The Social Effects of Diversity

John Leo discusses Robert Putnam’s (Bowling Alone) latest research (via Rod Dreher).

Putnam’s study reveals that immigration and diversity not only reduce social capital between ethnic groups, but also within the groups themselves. Trust, even for members of one’s own race, is lower, altruism and community cooperation rarer, friendships fewer. The problem isn’t ethnic conflict or troubled racial relations, but withdrawal and isolation. Putnam writes: “In colloquial language, people living in ethnically diverse settings appear to ‘hunker down’—that is, to pull in like a turtle.”

In the 41 sites Putnam studied in the U.S., he found that the more diverse the neighborhood, the less residents trust neighbors. This proved true in communities large and small, from big cities like Los Angeles, Chicago, Houston, and Boston to tiny Yakima, Washington, rural South Dakota, and the mountains of West Virginia.

I can see how that happened in southwest Houston over the past twenty years.

But there is a silver lining. There is a rebound in the young, who grow up with diversity, befriend kids of all different races and religions, and learn to trust. I see that happening in churches like the one I am at, which has members from 50 different countries, and is growing and thriving in this diverse community.

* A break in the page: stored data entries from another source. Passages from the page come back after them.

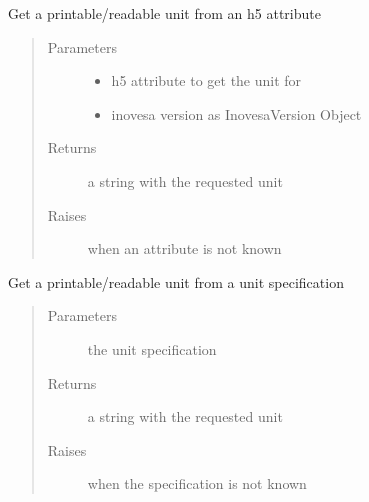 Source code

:\documentclass[letterpaper,10pt,openany,oneside,english]{sphinxmanual}
\begin{document}
\begin{fulllineitems}
\label{\detokenize{utils:utils.unit_from_attr}}
Get a printable/readable unit from an h5 attribute
\begin{quote}\begin{description}
\item[{Parameters}] \leavevmode\begin{itemize}
\item {} 
 \textendash{} h5 attribute to get the unit for

\item {} 
 \textendash{} inovesa version as InovesaVersion Object

\end{itemize}

\item[{Returns}] \leavevmode
a string with the requested unit

\item[{Raises}] \leavevmode
{\hyperref[\detokenize{utils:utils.UnitError}]{}} \textendash{} when an attribute is not known

\end{description}\end{quote}

\end{fulllineitems}


\begin{fulllineitems}
\label{\detokenize{utils:utils.unit_from_spec}}
Get a printable/readable unit from a unit specification
\begin{quote}\begin{description}
\item[{Parameters}] \leavevmode
{} \textendash{} the unit specification

\item[{Returns}] \leavevmode
a string with the requested unit

\item[{Raises}] \leavevmode
{\hyperref[\detokenize{utils:utils.UnitError}]{}} \textendash{} when the specification is not known

\end{description}\end{quote}

\end{fulllineitems}
\end{document}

I see it happening in the lives of my children, whose friends are black and white, Hispanic and Filipino, Chinese and Vietnamese, Nigerian and Indonesian, Muslim and Hindu and Buddhist. I tell the story of my daughter, who, a few years ago, on a trip to Vermont, asked after a few days of observation, “Why is everyone here white?”

I’ll be interested to read Putnam’s work, to see who he talked to in Houston.